Credits: the provided initial code is an adaptation of the [Starter code for Stanford CS224n default final project on SQuAD 2.0](https://github.com/chrischute/squad) which is shared under MIT License. 

This notebook does initial preprocessing for the SberQuAD dataset and will give you the starting point in this assignment. If it looks too complex and/or time/resourse-expensive, you may stick to homework05 as well.

### 1. Preprocessing
This code is a bit changed version of the code from `setup.py`. If you want to work with the SQuAD dataset, stick to the original instructions from the https://github.com/chrischute/squad repository.

In [None]:
# If running on Colab, uncomment the following lines 

# !wget https://raw.githubusercontent.com/neychev/made_nlp_course/master/homeworks/homework04/args.py -nc
# !wget https://raw.githubusercontent.com/neychev/made_nlp_course/master/homeworks/homework04/layers.py -nc
# !wget https://raw.githubusercontent.com/neychev/made_nlp_course/master/homeworks/homework04/models.py -nc
# !wget https://raw.githubusercontent.com/neychev/made_nlp_course/master/homeworks/homework04/setup.py -nc
# !wget https://raw.githubusercontent.com/neychev/made_nlp_course/master/homeworks/homework04/test.py -nc
# !wget https://raw.githubusercontent.com/neychev/made_nlp_course/master/homeworks/homework04/train.py -nc
# !wget https://raw.githubusercontent.com/neychev/made_nlp_course/master/homeworks/homework04/util.py -nc

In [None]:
# If running on Colab, uncomment the following lines 

# !pip install ujson
# !pip install tensorboardX
# !pip install pymorphy2==0.8

In [None]:
"""Train a model on SQuAD.

Author:
    Chris Chute (chute@stanford.edu)
"""

import numpy as np
import random
import torch
import torch.nn as nn
import torch.nn.functional as F
import torch.optim as optim
import torch.optim.lr_scheduler as sched
import torch.utils.data as data
import util

from args import get_train_args
from collections import OrderedDict
from json import dumps
from models import BiDAF
from tensorboardX import SummaryWriter
from tqdm import tqdm
from ujson import load as json_load
from util import collate_fn, SQuAD

In [None]:
from pathlib import Path
Path("./data").mkdir(parents=True, exist_ok=True)
Path("./save").mkdir(parents=True, exist_ok=True)
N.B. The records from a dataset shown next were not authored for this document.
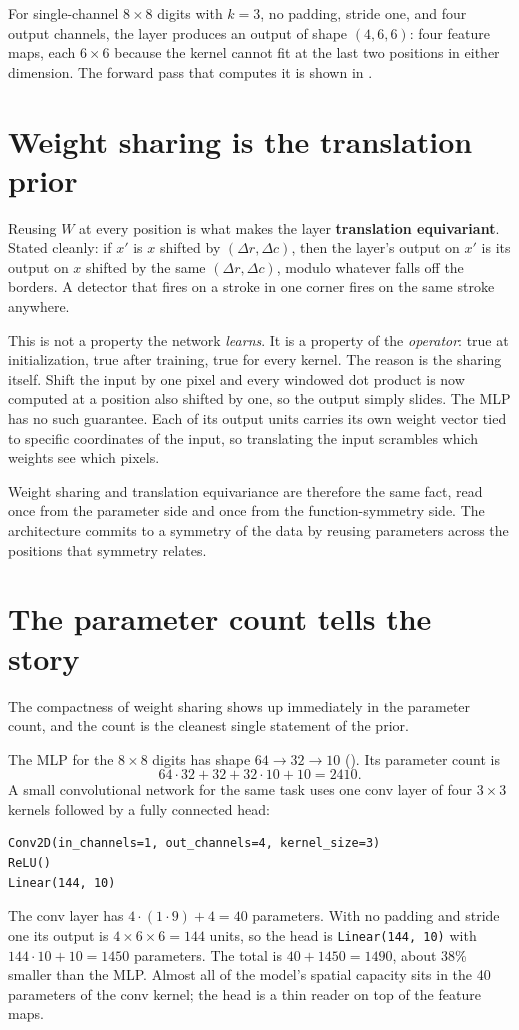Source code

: For single-channel $8 \times 8$ digits with $k = 3$, no padding, stride one,
and four output channels, the layer produces an output of shape $(4, 6, 6)$:
four feature maps, each $6 \times 6$ because the kernel cannot fit at the
last two positions in either dimension. The forward pass that computes it is
shown in .

\section{Weight sharing is the translation prior}\label{sec:weight-sharing}

Reusing $W$ at every position is what makes the layer \textbf{translation
equivariant}. Stated cleanly: if $x'$ is $x$ shifted by $(\Delta r, \Delta
c)$, then the layer's output on $x'$ is its output on $x$ shifted by the same
$(\Delta r, \Delta c)$, modulo whatever falls off the borders. A detector
that fires on a stroke in one corner fires on the same stroke anywhere.

This is not a property the network \emph{learns}. It is a property of the
\emph{operator}: true at initialization, true after training, true for every
kernel. The reason is the sharing itself. Shift the input by one pixel and
every windowed dot product is now computed at a position also shifted by one,
so the output simply slides. The MLP has no such guarantee. Each of its
output units carries its own weight vector tied to specific coordinates of
the input, so translating the input scrambles which weights see which pixels.

Weight sharing and translation equivariance are therefore the same fact, read
once from the parameter side and once from the function-symmetry side. The
architecture commits to a symmetry of the data by reusing parameters across
the positions that symmetry relates.

\section{The parameter count tells the story}\label{sec:conv-params}

The compactness of weight sharing shows up immediately in the parameter
count, and the count is the cleanest single statement of the prior.

The MLP for the $8 \times 8$ digits has shape $64 \to 32 \to 10$
(). Its parameter count is
\[
  64 \cdot 32 + 32 + 32 \cdot 10 + 10 = 2410.
\]
A small convolutional network for the same task uses one conv layer of four
$3 \times 3$ kernels followed by a fully connected head:
\begin{lstlisting}
Conv2D(in_channels=1, out_channels=4, kernel_size=3)
ReLU()
Linear(144, 10)
\end{lstlisting}
The conv layer has $4 \cdot (1 \cdot 9) + 4 = 40$ parameters. With no padding
and stride one its output is $4 \times 6 \times 6 = 144$ units, so the head is
\texttt{Linear(144, 10)} with $144 \cdot 10 + 10 = 1450$ parameters. The total
is $40 + 1450 = 1490$, about 38\% smaller than the MLP. Almost all of the
model's spatial capacity sits in the 40 parameters of the conv kernel; the
head is a thin reader on top of the feature maps.

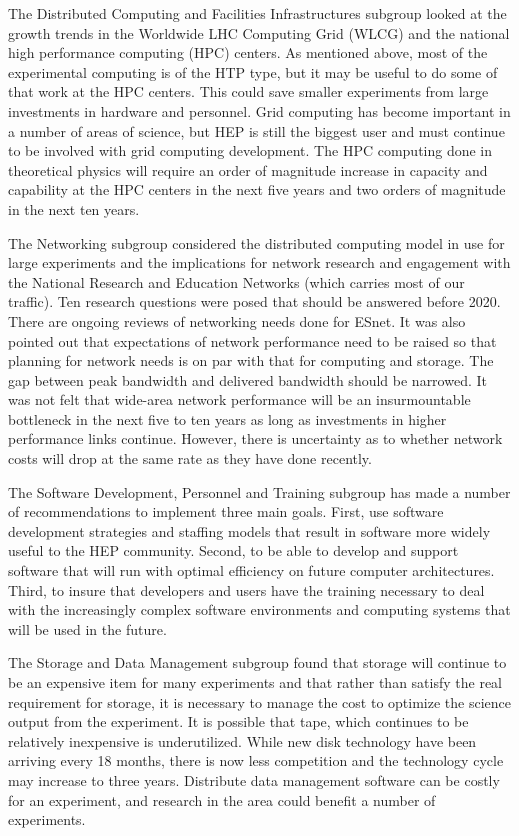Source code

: The Distributed Computing and Facilities Infrastructures
subgroup looked at the growth trends in the Worldwide LHC
Computing Grid (WLCG) and the national high performance computing
(HPC) centers.  As mentioned above, most of the experimental computing
is of the HTP type, but it may be useful to do some of that work at
the HPC centers.  This could save smaller experiments from large
investments in hardware and personnel.  Grid computing has become
important in a number of areas of science, but HEP is still the
biggest user and must continue to be involved with grid computing
development.  The HPC computing done in theoretical physics will
require an order of magnitude increase in capacity and capability
at the HPC centers in the next five years and two orders of 
magnitude in the next ten years.

The Networking subgroup considered the distributed computing
model in use for large experiments and the implications for
network research and engagement with the National Research and
Education Networks (which carries most of our traffic).
Ten research questions were posed that should be answered before 2020.
There are ongoing reviews of networking needs done for ESnet.
It was also pointed out that expectations of network performance
need to be raised so that planning for network needs is on par with
that for computing and storage.  The gap between peak bandwidth and
delivered bandwidth should be narrowed.  It was not felt that wide-area
network performance will be an insurmountable bottleneck in the
next five to ten years as long as investments in higher performance
links continue.  However, there is uncertainty as to whether network
costs will drop at the same rate as they have done recently.

The Software Development, Personnel and Training subgroup has
made a number of recommendations to implement three main
goals.  First, use software development strategies and staffing models
that result in software more widely useful to the HEP
community.  Second, to be able to develop and support software
that will run with optimal efficiency on future computer architectures.
Third, to insure that developers and users have the training
necessary to deal with the increasingly complex software environments
and computing systems that will be used in the future.

The Storage and Data Management subgroup found that storage will
continue to be an expensive item for many experiments and that
rather than satisfy the real requirement for storage, it is
necessary to manage the cost to optimize the science output
from the experiment.  It is possible that tape, which continues
to be relatively inexpensive is underutilized.  While new disk
technology have been arriving every 18 months, there is now
less competition and the technology cycle may increase to three
years.  Distribute data management software can be costly for
an experiment, and research in the area could benefit a number
of experiments.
Downloading the SberQuAD data

In [None]:
!wget http://files.deeppavlov.ai/datasets/sber_squad_clean-v1.1.tar.gz -nc -O ./data/sber_squad_clean-v1.1.tar.gz

In [None]:
! tar -xzvf ./data/sber_squad_clean-v1.1.tar.gz
! mv train-v1.1.json data
! mv dev-v1.1.json data

Downloading the word vectors (this may take a while)

In [None]:
! wget http://files.deeppavlov.ai/embeddings/ft_native_300_ru_wiki_lenta_nltk_wordpunct_tokenize/ft_native_300_ru_wiki_lenta_nltk_wordpunct_tokenize.vec -nc -O ./data/ft_native_300_ru_wiki_lenta_nltk_wordpunct_tokenize.vec

And finally the preprocessing for the SberQuAD dataset:

In [None]:
train_file = './data/train-v1.1.json'
dev_file = './data/dev-v1.1.json'
glove_file = './data/ft_native_300_ru_wiki_lenta_nltk_wordpunct_tokenize.vec'

In [None]:
from setup import *

In [None]:
# Uncomment this cell if needed
# !pip install pymorphy2

In [None]:
nlp = spacy.blank("ru")

The following cell may take a while (usually 10 minutes or less).

In [None]:
# Process training set and use it to decide on the word/character vocabularies
word_counter, char_counter = Counter(), Counter()
train_examples, train_eval = process_file(train_file, "train", word_counter, char_counter, nlp)
word_emb_mat, word2idx_dict = get_embedding(
    word_counter, 'word', emb_file=glove_file, vec_size=300, num_vectors=1560132)
char_emb_mat, char2idx_dict = get_embedding(
    char_counter, 'char', emb_file=None, vec_size=64)


dev_examples, dev_eval = process_file(dev_file, "dev", word_counter, char_counter, nlp)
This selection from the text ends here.